*TASK TO COMPLETE*
All that is needed is the line in the material below containing "So einfach geht", plus every line after it, printed exactly.
****************************************
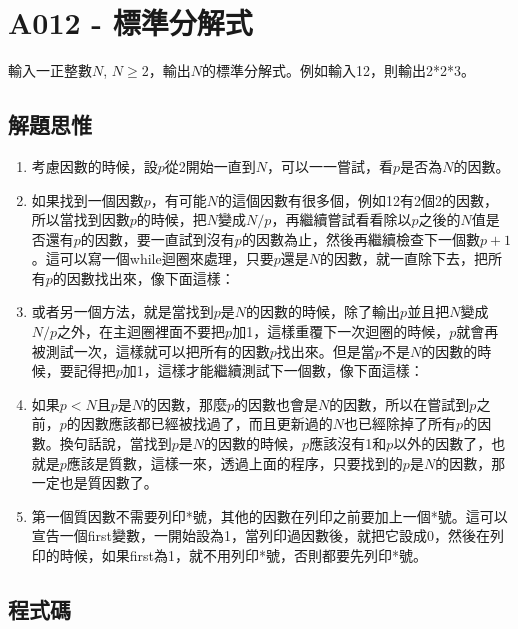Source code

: \section{A012 - 標準分解式}
輸入一正整數$N$, $N\ge 2$，輸出$N$的標準分解式。例如輸入12，則輸出2*2*3。

\subsection{解題思惟}
\begin{enumerate}
	\item 考慮因數的時候，設$p$從2開始一直到$N$，可以一一嘗試，看$p$是否為$N$的因數。
	\item 如果找到一個因數$p$，有可能$N$的這個因數有很多個，例如12有2個2的因數，所以當找到因數$p$的時候，把$N$變成$N/p$，再繼續嘗試看看除以$p$之後的$N$值是否還有$p$的因數，要一直試到沒有$p$的因數為止，然後再繼續檢查下一個數$p+1$。這可以寫一個while迴圈來處理，只要$p$還是$N$的因數，就一直除下去，把所有$p$的因數找出來，像下面這樣：
	\item 或者另一個方法，就是當找到$p$是$N$的因數的時候，除了輸出$p$並且把$N$變成$N/p$之外，在主迴圈裡面不要把$p$加1，這樣重覆下一次迴圈的時候，$p$就會再被測試一次，這樣就可以把所有的因數$p$找出來。但是當$p$不是$N$的因數的時候，要記得把$p$加1，這樣才能繼續測試下一個數，像下面這樣：
	\item 如果$p<N$且$p$是$N$的因數，那麼$p$的因數也會是$N$的因數，所以在嘗試到$p$之前，$p$的因數應該都已經被找過了，而且更新過的$N$也已經除掉了所有$p$的因數。換句話說，當找到$p$是$N$的因數的時候，$p$應該沒有1和$p$以外的因數了，也就是$p$應該是質數，這樣一來，透過上面的程序，只要找到的$p$是$N$的因數，那一定也是質因數了。
	\item 第一個質因數不需要列印*號，其他的因數在列印之前要加上一個*號。這可以宣告一個first變數，一開始設為1，當列印過因數後，就把它設成0，然後在列印的時候，如果first為1，就不用列印*號，否則都要先列印*號。
\end{enumerate}
\subsection{程式碼}
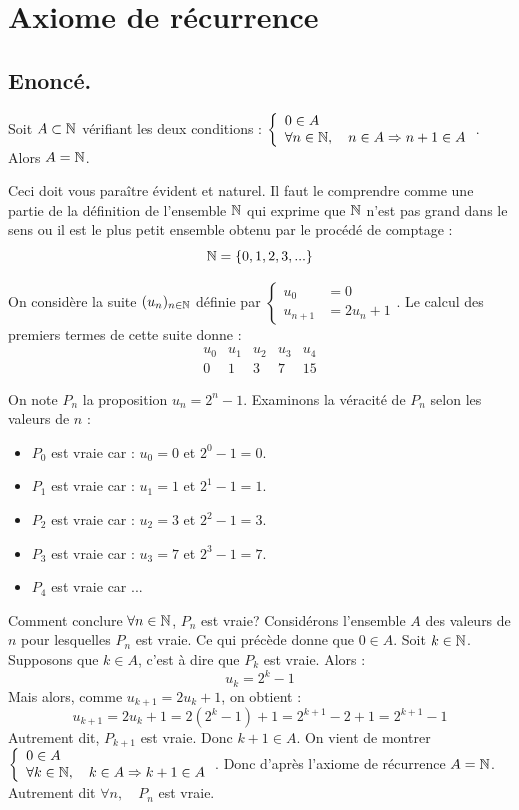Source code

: \documentclass[a4paper,11pt,DIV14,BCOR0mm]{scrartcl}
\begin{document}
\pagebreak
\section{Axiome de récurrence}
\label{axiome}
\subsection{Enoncé.}
\begin{axiome}
	Soit $A\subset\mathbb{N}$ vérifiant les deux conditions : $\left\{\begin{array}{ll}0\in A\\\forall n\in\mathbb{N},\quad n\in A\Rightarrow n+1\in A\end{array}\right.$. Alors $A=\mathbb{N}$.
\end{axiome}
Ceci doit vous paraître évident et naturel. Il faut le comprendre comme une partie de la définition de 
l'ensemble $\mathbb{N}$ qui exprime
que $\mathbb{N}$ \og n'est pas grand\fg{} dans le sens ou il est le plus petit ensemble obtenu par le procédé de comptage :
\[
	\mathbb{N}=\{0, 1, 2, 3, ...\}
\]
\begin{exemple}
	On considère la suite $(u_n)_{n\in\mathbb{N}}$ définie par $\left\{\begin{array}{ll}
	                                                u_0&=0\\
                                                  u_{n+1}&=2u_n+1
	                                                \end{array}\right.$. 
Le calcul des premiers termes de cette suite donne :
\[
 \begin{array}{c|c|c|c|c}
  u_0	&	u_1	&	u_2	&	u_3	&	u_4\\\hline
  0	&	1	&	3	&	7	&	15
 \end{array}
\]

On note $P_n$ la proposition \og$u_n=2^n-1$\fg. Examinons la véracité de $P_n$
selon les valeurs de $n$ :
\begin{itemize}
  \item $P_0$ est vraie car : $u_0 = 0$ et $2^0-1=0$.
  \item $P_1$ est vraie car : $u_1 = 1$ et $2^1-1=1$.
  \item $P_2$ est vraie car : $u_2 = 3$ et $2^2-1=3$.
  \item $P_3$ est vraie car : $u_3 = 7$ et $2^3-1=7$.
  \item $P_4$ est vraie car ...
\end{itemize}
Comment conclure \og$\forall n\in\mathbb{N}$, $P_n$ est vraie\fg?
Considérons l'ensemble $A$ des valeurs de $n$ pour lesquelles $P_n$ est vraie. Ce qui précède donne
que $0\in A$. Soit $k\in\mathbb{N}$. Supposons que $k\in A$, c'est à dire que $P_k$ est vraie. Alors :
\[
	u_k=2^k-1
\]
Mais alors, comme $u_{k+1}=2u_k+1$, on obtient :
\[
	u_{k+1}=2u_k+1=2(2^k-1)+1=2^{k+1}-2+1=2^{k+1}-1
\]
Autrement dit, $P_{k+1}$ est vraie. Donc $k+1\in A$. On vient de montrer 
$\left\{\begin{array}{ll}0\in A\\\forall k\in\mathbb{N},\quad k\in A\Rightarrow k+1\in A\end{array}\right.$.
Donc d'après l'axiome de récurrence $A=\mathbb{N}$. Autrement dit $\forall n,\quad P_n$ est vraie.
\end{exemple}
\end{document}
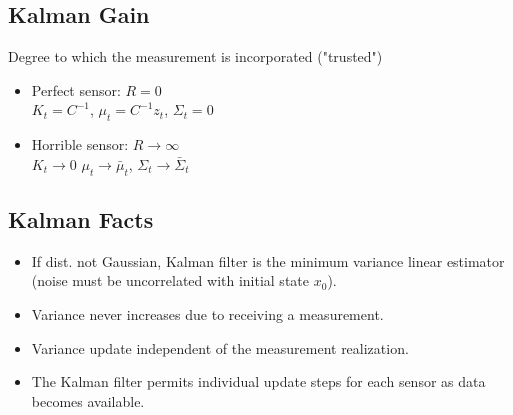 \subsection*{Kalman Gain}
Degree to which the measurement is incorporated ("trusted")
\begin{itemize}
  \item Perfect sensor: $R = 0$\\
    $K_t = C^{-1}$, $\mu_t = C^{-1} z_t$, $\Sigma_t = 0$
  \item Horrible sensor: $R \to \infty$\\
    $K_t \to 0$ $\mu_t \to \bar{\mu}_t$, $\Sigma_t \to \bar{\Sigma}_t$
\end{itemize}

\subsection*{Kalman Facts}
\begin{itemize}
  \item If dist. not Gaussian, Kalman filter is the minimum variance
    linear estimator (noise must be uncorrelated with initial state
    $x_0$).
  \item \alert{Variance never increases due to receiving a measurement}.
  \item \alert{Variance update independent of the measurement
    realization}.
  \item The Kalman filter permits individual update steps for each
    sensor as data becomes available.
\end{itemize}
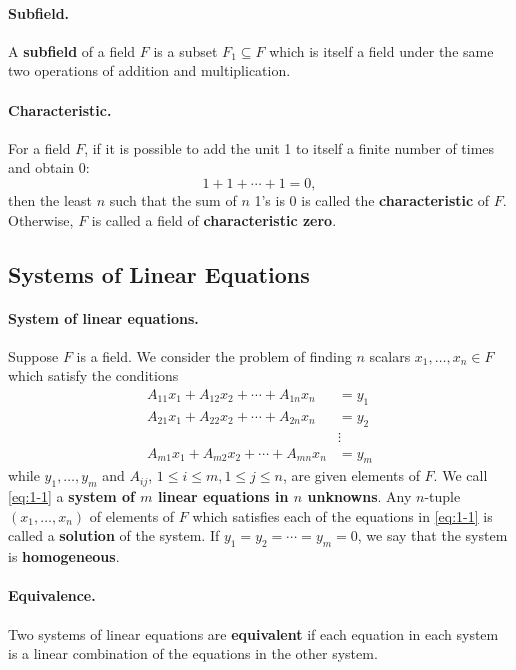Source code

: \documentclass{article}
\begin{document}
\paragraph{Subfield.} A \textbf{subfield} of a field $F$ is a subset $F_1
\subseteq F$ which is itself a field under the same two operations of addition
and multiplication.

\paragraph{Characteristic.} For a field $F$, if it is possible to add the unit
1 to itself a finite number of times and obtain 0: \[
  1 + 1 + \cdots + 1 = 0,
\] then the least $n$ such that the sum of $n$ 1's is 0 is called the
\textbf{characteristic} of $F$. Otherwise, $F$ is called a field of
\textbf{characteristic zero}.

\subsection{Systems of Linear Equations}

\paragraph{System of linear equations.} Suppose $F$ is a field. We consider the
problem of finding $n$ scalars $x_1, \ldots, x_n \in F$ which satisfy the
conditions
\begin{equation}\label{eq:1-1}\tag{1-1}
  \begin{aligned}
    A_{11}x_1 + A_{12}x_2 + \cdots + A_{1n}x_n &= y_1 \\
    A_{21}x_1 + A_{22}x_2 + \cdots + A_{2n}x_n &= y_2 \\
    &\vdots \\
    A_{m1}x_1 + A_{m2}x_2 + \cdots + A_{mn}x_n &= y_m
  \end{aligned}
\end{equation}
while $y_1, \ldots, y_m$ and $A_{ij}$, $1 \leq i \leq m, 1 \leq j \leq n$, are
given elements of $F$. We call \eqref{eq:1-1} a \textbf{system of $m$ linear
equations in $n$ unknowns}. Any $n$-tuple $(x_1, \ldots, x_n)$ of elements of
$F$ which satisfies each of the equations in \eqref{eq:1-1} is called a
\textbf{solution} of the system. If $y_1 = y_2 = \cdots = y_m = 0$, we say that
the system is \textbf{homogeneous}.

\paragraph{Equivalence.} Two systems of linear equations are \textbf{equivalent}
if each equation in each system is a linear combination of the equations in the
other system.
\end{document}
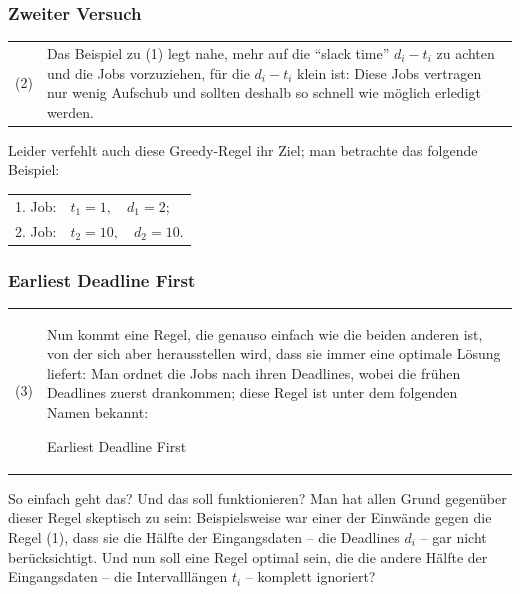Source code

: \documentclass[smaller]{beamer}
\begin{document}
\begin{frame}
\frametitle{Zweiter Versuch}
\begin{tabular}{p{0.5cm}p{10cm}} 
(2) & Das Beispiel zu (1) legt nahe, mehr auf die \enquote{slack time} $d_i - t_i$ zu achten und \alert{die Jobs vorzuziehen, für die $d_i-t_i$ klein ist:} Diese Jobs vertragen nur wenig Aufschub und sollten deshalb so schnell wie möglich erledigt werden.
\end{tabular}
\medskip

Leider verfehlt auch diese Greedy-Regel ihr Ziel; man betrachte das folgende Beispiel:

\begin{center}
\begin{tabular}{rl}
1. Job: & $t_1=1, \quad d_1=2$; \\
2. Job: & $t_2=10, \quad d_2=10$.
\end{tabular}
\end{center}
\end{frame}

\begin{frame}
 \frametitle{Earliest Deadline First}
 \begin{tabular}{p{0.5cm}p{10cm}} 
(3) & Nun kommt eine Regel, die genauso einfach wie die beiden anderen ist, von der sich aber herausstellen wird, dass sie immer eine optimale Lösung liefert: \alert{Man ordnet die Jobs nach ihren Deadlines, wobei die frühen Deadlines zuerst drankommen;} diese Regel ist unter dem folgenden Namen bekannt:
\begin{center}
\alert{Earliest Deadline First}
\end{center}
\end{tabular}
\medskip

So einfach geht das? Und das soll funktionieren? \alert{Man hat allen Grund gegenüber dieser Regel skeptisch zu sein:} Beispielsweise war einer der Einwände gegen die Regel (1), dass sie die Hälfte der Eingangsdaten -- die Deadlines $d_i$ -- gar nicht berücksichtigt. \alert{Und nun soll eine Regel optimal sein, die die andere Hälfte der Eingangsdaten -- die Intervalllängen $t_i$ -- komplett ignoriert?}
\end{frame}
\end{document}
****************************************
*ANSWER AREA*
So einfach geht das? Und das soll funktionieren? \alert{Man hat allen Grund gegenüber dieser Regel skeptisch zu sein:} Beispielsweise war einer der Einwände gegen die Regel (1), dass sie die Hälfte der Eingangsdaten -- die Deadlines $d_i$ -- gar nicht berücksichtigt. \alert{Und nun soll eine Regel optimal sein, die die andere Hälfte der Eingangsdaten -- die Intervalllängen $t_i$ -- komplett ignoriert?}
\end{frame}
\end{document}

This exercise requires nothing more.